[SUPPLIED RECORDS — start]

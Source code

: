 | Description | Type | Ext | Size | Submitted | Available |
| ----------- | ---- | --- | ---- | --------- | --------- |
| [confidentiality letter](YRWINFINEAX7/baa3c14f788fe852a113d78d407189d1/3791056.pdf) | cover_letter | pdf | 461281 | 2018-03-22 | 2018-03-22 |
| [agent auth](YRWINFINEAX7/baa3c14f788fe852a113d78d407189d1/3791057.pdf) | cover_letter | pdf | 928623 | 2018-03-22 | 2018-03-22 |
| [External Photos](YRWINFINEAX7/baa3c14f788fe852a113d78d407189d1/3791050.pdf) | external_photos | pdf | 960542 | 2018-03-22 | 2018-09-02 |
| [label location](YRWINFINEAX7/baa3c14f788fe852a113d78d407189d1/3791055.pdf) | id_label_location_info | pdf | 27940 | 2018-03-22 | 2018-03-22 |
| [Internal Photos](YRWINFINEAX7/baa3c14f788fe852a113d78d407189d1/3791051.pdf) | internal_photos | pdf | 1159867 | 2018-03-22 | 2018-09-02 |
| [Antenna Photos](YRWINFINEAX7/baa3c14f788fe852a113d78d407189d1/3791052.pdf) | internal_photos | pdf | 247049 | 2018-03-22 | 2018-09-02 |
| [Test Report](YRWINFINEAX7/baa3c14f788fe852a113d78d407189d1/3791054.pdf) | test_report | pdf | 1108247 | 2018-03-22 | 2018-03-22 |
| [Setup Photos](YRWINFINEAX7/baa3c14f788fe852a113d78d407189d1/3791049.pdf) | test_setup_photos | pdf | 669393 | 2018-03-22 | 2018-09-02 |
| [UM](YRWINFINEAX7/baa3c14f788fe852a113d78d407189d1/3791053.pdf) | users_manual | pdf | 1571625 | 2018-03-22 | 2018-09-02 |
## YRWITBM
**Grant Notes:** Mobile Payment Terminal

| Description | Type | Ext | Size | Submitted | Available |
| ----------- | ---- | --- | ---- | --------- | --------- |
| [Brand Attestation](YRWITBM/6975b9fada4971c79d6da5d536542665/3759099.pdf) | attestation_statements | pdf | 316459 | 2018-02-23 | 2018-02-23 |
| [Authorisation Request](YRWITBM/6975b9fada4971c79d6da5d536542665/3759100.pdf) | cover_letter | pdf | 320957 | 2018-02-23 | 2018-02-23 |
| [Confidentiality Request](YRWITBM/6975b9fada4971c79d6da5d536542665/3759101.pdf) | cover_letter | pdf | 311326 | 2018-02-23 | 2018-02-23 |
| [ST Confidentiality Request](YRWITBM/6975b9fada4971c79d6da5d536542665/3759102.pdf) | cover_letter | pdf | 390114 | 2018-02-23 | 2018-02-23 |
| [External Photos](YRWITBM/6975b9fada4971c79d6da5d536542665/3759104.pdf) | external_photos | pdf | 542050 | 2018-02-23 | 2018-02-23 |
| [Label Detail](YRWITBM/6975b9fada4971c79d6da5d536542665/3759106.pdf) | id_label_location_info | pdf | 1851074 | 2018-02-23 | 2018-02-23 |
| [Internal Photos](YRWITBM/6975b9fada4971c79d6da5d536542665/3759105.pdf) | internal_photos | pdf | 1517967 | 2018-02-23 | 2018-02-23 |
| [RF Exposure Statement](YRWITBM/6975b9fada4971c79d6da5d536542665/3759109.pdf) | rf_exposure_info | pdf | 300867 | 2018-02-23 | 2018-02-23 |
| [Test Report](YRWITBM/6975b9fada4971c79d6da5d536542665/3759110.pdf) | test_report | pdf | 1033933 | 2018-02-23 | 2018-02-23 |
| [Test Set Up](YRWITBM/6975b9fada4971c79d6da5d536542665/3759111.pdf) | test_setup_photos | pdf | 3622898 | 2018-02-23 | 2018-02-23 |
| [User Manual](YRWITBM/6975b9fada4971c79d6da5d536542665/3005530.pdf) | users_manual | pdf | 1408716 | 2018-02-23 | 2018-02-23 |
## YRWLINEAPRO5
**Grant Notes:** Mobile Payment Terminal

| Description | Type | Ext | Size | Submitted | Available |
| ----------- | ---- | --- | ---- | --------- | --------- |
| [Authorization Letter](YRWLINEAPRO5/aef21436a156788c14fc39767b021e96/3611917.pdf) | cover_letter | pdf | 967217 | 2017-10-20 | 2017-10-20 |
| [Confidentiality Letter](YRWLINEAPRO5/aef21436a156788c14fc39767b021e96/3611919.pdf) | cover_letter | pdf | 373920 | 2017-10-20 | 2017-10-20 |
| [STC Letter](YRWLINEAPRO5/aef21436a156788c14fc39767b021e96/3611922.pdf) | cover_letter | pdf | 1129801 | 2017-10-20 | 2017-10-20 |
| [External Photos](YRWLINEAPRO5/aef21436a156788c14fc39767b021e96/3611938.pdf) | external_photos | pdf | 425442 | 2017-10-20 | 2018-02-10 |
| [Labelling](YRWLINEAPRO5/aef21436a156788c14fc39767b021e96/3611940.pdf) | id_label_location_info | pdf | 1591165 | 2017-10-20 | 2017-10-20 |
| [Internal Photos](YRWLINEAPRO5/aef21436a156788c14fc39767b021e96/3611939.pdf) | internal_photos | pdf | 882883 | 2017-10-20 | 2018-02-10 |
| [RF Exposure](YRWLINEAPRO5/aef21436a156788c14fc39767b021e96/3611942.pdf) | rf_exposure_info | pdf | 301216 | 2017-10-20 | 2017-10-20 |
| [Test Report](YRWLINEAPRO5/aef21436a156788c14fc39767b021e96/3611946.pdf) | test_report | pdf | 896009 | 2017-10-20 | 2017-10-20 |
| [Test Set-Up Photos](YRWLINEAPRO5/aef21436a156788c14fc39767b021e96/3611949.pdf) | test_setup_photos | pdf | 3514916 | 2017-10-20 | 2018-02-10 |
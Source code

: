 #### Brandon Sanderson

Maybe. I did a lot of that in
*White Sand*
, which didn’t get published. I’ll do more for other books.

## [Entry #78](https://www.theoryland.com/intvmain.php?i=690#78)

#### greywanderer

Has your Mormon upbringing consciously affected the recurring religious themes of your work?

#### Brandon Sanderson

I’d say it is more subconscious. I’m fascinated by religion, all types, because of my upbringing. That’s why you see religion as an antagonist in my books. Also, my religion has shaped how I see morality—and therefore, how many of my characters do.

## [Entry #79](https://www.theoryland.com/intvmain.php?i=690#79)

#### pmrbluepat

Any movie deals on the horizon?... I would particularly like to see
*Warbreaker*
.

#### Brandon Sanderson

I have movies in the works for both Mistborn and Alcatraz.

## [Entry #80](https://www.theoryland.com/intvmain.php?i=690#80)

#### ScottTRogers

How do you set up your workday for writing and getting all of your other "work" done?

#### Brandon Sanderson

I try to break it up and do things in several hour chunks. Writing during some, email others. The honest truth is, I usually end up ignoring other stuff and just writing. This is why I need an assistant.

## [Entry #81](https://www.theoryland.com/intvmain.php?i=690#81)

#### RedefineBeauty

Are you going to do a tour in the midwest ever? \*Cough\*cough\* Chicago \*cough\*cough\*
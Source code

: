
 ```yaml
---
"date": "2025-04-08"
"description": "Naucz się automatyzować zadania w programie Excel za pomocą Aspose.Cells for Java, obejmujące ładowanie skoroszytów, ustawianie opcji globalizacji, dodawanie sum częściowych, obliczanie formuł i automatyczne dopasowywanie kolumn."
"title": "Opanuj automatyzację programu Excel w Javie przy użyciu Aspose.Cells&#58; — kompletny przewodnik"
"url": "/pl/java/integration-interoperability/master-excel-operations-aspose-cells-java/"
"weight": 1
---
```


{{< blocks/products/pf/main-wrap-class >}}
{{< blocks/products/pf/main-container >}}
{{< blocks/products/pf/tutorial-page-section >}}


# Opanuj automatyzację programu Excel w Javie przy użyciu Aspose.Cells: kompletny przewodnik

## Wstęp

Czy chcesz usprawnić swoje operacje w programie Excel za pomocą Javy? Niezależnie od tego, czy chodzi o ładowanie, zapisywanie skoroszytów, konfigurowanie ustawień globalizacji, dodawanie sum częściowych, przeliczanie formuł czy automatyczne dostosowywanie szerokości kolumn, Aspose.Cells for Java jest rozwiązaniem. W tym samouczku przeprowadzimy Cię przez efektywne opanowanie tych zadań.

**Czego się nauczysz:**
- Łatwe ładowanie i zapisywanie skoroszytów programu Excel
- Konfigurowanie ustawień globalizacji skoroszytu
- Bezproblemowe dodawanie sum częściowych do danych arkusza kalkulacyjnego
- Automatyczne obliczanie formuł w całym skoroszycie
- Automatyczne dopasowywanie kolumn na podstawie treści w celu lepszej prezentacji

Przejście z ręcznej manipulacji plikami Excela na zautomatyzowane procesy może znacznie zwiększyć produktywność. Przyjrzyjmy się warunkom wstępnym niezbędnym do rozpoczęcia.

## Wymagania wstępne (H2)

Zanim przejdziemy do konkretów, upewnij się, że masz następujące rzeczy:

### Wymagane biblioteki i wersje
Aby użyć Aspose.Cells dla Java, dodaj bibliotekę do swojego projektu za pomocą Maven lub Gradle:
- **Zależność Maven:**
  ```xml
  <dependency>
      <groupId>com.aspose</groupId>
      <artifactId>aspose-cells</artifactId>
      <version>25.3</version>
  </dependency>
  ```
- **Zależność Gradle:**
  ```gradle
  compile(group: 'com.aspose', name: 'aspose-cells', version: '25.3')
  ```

[SUPPLIED RECORDS — finish]

ASSIGNED TASK >> Beginning with the line containing "425442 | 2017-10-20 | 2018-02-10 |" and ending with the line containing "1591165 | 2017-10-20 | 2017-10-20 |", extract those lines exactly from the listing above, and only those.

EXPECTED OUTPUT >>
| [External Photos](YRWLINEAPRO5/aef21436a156788c14fc39767b021e96/3611938.pdf) | external_photos | pdf | 425442 | 2017-10-20 | 2018-02-10 |
| [Labelling](YRWLINEAPRO5/aef21436a156788c14fc39767b021e96/3611940.pdf) | id_label_location_info | pdf | 1591165 | 2017-10-20 | 2017-10-20 |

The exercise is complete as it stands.